DATA SHOWN:
+--

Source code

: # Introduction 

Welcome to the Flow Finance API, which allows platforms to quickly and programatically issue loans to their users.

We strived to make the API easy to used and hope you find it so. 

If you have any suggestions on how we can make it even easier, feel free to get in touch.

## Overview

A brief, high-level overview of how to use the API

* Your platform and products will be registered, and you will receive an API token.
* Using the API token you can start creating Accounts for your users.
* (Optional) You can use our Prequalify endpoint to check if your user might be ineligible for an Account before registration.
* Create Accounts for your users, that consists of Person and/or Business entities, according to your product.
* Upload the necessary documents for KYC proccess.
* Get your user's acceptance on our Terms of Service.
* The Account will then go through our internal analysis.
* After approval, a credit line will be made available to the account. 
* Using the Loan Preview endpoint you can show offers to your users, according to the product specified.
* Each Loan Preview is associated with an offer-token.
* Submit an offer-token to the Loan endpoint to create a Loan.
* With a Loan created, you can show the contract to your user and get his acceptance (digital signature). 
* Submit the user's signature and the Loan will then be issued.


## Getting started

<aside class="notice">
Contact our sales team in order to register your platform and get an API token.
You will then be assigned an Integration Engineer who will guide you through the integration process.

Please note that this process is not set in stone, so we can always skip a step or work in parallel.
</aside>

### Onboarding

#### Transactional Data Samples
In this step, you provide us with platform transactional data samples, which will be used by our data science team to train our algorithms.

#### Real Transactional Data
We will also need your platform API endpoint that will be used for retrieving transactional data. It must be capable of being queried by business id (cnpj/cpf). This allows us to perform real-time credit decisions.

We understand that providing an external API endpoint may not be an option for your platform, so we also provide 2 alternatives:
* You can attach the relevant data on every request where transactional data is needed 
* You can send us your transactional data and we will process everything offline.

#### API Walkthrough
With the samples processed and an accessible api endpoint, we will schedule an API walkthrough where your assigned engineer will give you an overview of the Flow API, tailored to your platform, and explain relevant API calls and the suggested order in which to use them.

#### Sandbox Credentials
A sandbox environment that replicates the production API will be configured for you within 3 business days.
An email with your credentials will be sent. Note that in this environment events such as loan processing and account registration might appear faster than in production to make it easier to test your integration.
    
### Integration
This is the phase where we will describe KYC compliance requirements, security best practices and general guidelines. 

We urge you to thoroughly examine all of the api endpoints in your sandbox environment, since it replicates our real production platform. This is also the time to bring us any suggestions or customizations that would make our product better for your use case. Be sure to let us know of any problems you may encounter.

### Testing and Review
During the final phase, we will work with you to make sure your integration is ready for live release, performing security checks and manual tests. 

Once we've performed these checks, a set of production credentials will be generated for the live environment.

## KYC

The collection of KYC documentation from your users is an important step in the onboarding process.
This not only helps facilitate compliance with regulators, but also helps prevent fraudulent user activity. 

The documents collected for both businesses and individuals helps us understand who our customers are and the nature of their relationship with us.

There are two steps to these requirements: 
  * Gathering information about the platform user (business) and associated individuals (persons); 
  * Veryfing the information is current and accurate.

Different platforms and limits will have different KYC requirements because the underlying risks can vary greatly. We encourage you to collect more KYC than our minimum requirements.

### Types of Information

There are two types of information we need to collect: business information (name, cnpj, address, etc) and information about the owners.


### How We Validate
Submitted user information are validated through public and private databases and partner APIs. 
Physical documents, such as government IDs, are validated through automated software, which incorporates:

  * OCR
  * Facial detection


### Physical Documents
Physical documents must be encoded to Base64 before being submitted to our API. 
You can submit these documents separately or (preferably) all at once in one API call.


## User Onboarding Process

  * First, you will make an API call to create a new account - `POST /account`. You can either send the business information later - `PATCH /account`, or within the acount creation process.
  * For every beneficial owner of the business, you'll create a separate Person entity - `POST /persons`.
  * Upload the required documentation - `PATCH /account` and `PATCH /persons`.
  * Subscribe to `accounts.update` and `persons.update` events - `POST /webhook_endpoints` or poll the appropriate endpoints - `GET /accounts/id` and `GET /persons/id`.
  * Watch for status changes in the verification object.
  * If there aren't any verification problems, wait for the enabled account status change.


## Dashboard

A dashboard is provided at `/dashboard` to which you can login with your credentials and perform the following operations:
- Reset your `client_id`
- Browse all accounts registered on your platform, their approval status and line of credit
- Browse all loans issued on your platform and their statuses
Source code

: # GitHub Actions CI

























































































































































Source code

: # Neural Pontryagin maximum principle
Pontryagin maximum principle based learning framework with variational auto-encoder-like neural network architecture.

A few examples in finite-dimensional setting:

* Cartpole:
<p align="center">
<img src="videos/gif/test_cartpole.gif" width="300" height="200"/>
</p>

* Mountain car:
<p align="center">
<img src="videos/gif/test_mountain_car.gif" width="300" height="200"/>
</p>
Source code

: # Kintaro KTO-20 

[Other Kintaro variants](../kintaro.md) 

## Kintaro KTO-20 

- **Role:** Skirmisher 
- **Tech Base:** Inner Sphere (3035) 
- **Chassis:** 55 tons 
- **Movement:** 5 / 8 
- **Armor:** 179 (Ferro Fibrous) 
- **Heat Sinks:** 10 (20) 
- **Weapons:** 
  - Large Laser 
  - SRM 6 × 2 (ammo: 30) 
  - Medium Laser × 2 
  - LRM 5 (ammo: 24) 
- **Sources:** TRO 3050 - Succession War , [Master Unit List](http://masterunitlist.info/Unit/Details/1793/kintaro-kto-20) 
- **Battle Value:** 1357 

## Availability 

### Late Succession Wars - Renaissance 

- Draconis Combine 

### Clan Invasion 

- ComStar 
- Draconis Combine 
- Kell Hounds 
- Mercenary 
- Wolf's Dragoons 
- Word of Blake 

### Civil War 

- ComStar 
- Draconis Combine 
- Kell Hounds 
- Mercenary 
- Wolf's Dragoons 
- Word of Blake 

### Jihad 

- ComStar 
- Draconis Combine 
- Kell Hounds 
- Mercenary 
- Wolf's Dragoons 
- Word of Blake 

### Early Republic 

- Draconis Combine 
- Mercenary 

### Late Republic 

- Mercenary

+--

WHAT THE TASK REQUIRES: Each line above is to be restated exactly.

RESPONSE TO THIS EXERCISE:
Source code

: # Introduction 

Welcome to the Flow Finance API, which allows platforms to quickly and programatically issue loans to their users.

We strived to make the API easy to used and hope you find it so. 

If you have any suggestions on how we can make it even easier, feel free to get in touch.

## Overview

A brief, high-level overview of how to use the API

* Your platform and products will be registered, and you will receive an API token.
* Using the API token you can start creating Accounts for your users.
* (Optional) You can use our Prequalify endpoint to check if your user might be ineligible for an Account before registration.
* Create Accounts for your users, that consists of Person and/or Business entities, according to your product.
* Upload the necessary documents for KYC proccess.
* Get your user's acceptance on our Terms of Service.
* The Account will then go through our internal analysis.
* After approval, a credit line will be made available to the account. 
* Using the Loan Preview endpoint you can show offers to your users, according to the product specified.
* Each Loan Preview is associated with an offer-token.
* Submit an offer-token to the Loan endpoint to create a Loan.
* With a Loan created, you can show the contract to your user and get his acceptance (digital signature). 
* Submit the user's signature and the Loan will then be issued.


## Getting started

<aside class="notice">
Contact our sales team in order to register your platform and get an API token.
You will then be assigned an Integration Engineer who will guide you through the integration process.

Please note that this process is not set in stone, so we can always skip a step or work in parallel.
</aside>

### Onboarding

#### Transactional Data Samples
In this step, you provide us with platform transactional data samples, which will be used by our data science team to train our algorithms.

#### Real Transactional Data
We will also need your platform API endpoint that will be used for retrieving transactional data. It must be capable of being queried by business id (cnpj/cpf). This allows us to perform real-time credit decisions.

We understand that providing an external API endpoint may not be an option for your platform, so we also provide 2 alternatives:
* You can attach the relevant data on every request where transactional data is needed 
* You can send us your transactional data and we will process everything offline.

#### API Walkthrough
With the samples processed and an accessible api endpoint, we will schedule an API walkthrough where your assigned engineer will give you an overview of the Flow API, tailored to your platform, and explain relevant API calls and the suggested order in which to use them.

#### Sandbox Credentials
A sandbox environment that replicates the production API will be configured for you within 3 business days.
An email with your credentials will be sent. Note that in this environment events such as loan processing and account registration might appear faster than in production to make it easier to test your integration.
    
### Integration
This is the phase where we will describe KYC compliance requirements, security best practices and general guidelines. 

We urge you to thoroughly examine all of the api endpoints in your sandbox environment, since it replicates our real production platform. This is also the time to bring us any suggestions or customizations that would make our product better for your use case. Be sure to let us know of any problems you may encounter.

### Testing and Review
During the final phase, we will work with you to make sure your integration is ready for live release, performing security checks and manual tests. 

Once we've performed these checks, a set of production credentials will be generated for the live environment.

## KYC

The collection of KYC documentation from your users is an important step in the onboarding process.
This not only helps facilitate compliance with regulators, but also helps prevent fraudulent user activity. 

The documents collected for both businesses and individuals helps us understand who our customers are and the nature of their relationship with us.

There are two steps to these requirements: 
  * Gathering information about the platform user (business) and associated individuals (persons); 
  * Veryfing the information is current and accurate.

Different platforms and limits will have different KYC requirements because the underlying risks can vary greatly. We encourage you to collect more KYC than our minimum requirements.

### Types of Information

There are two types of information we need to collect: business information (name, cnpj, address, etc) and information about the owners.


### How We Validate
Submitted user information are validated through public and private databases and partner APIs. 
Physical documents, such as government IDs, are validated through automated software, which incorporates:

  * OCR
  * Facial detection


### Physical Documents
Physical documents must be encoded to Base64 before being submitted to our API. 
You can submit these documents separately or (preferably) all at once in one API call.


## User Onboarding Process

  * First, you will make an API call to create a new account - `POST /account`. You can either send the business information later - `PATCH /account`, or within the acount creation process.
  * For every beneficial owner of the business, you'll create a separate Person entity - `POST /persons`.
  * Upload the required documentation - `PATCH /account` and `PATCH /persons`.
  * Subscribe to `accounts.update` and `persons.update` events - `POST /webhook_endpoints` or poll the appropriate endpoints - `GET /accounts/id` and `GET /persons/id`.
  * Watch for status changes in the verification object.
  * If there aren't any verification problems, wait for the enabled account status change.


## Dashboard

A dashboard is provided at `/dashboard` to which you can login with your credentials and perform the following operations:
- Reset your `client_id`
- Browse all accounts registered on your platform, their approval status and line of credit
- Browse all loans issued on your platform and their statuses
Source code

: # GitHub Actions CI

























































































































































Source code

: # Neural Pontryagin maximum principle
Pontryagin maximum principle based learning framework with variational auto-encoder-like neural network architecture.

A few examples in finite-dimensional setting:

* Cartpole:
<p align="center">
<img src="videos/gif/test_cartpole.gif" width="300" height="200"/>
</p>

* Mountain car:
<p align="center">
<img src="videos/gif/test_mountain_car.gif" width="300" height="200"/>
</p>
Source code

: # Kintaro KTO-20 

[Other Kintaro variants](../kintaro.md) 

## Kintaro KTO-20 

- **Role:** Skirmisher 
- **Tech Base:** Inner Sphere (3035) 
- **Chassis:** 55 tons 
- **Movement:** 5 / 8 
- **Armor:** 179 (Ferro Fibrous) 
- **Heat Sinks:** 10 (20) 
- **Weapons:** 
  - Large Laser 
  - SRM 6 × 2 (ammo: 30) 
  - Medium Laser × 2 
  - LRM 5 (ammo: 24) 
- **Sources:** TRO 3050 - Succession War , [Master Unit List](http://masterunitlist.info/Unit/Details/1793/kintaro-kto-20) 
- **Battle Value:** 1357 

## Availability 

### Late Succession Wars - Renaissance 

- Draconis Combine 

### Clan Invasion 

- ComStar 
- Draconis Combine 
- Kell Hounds 
- Mercenary 
- Wolf's Dragoons 
- Word of Blake 

### Civil War 

- ComStar 
- Draconis Combine 
- Kell Hounds 
- Mercenary 
- Wolf's Dragoons 
- Word of Blake 

### Jihad 

- ComStar 
- Draconis Combine 
- Kell Hounds 
- Mercenary 
- Wolf's Dragoons 
- Word of Blake 

### Early Republic 

- Draconis Combine 
- Mercenary 

### Late Republic 

- Mercenary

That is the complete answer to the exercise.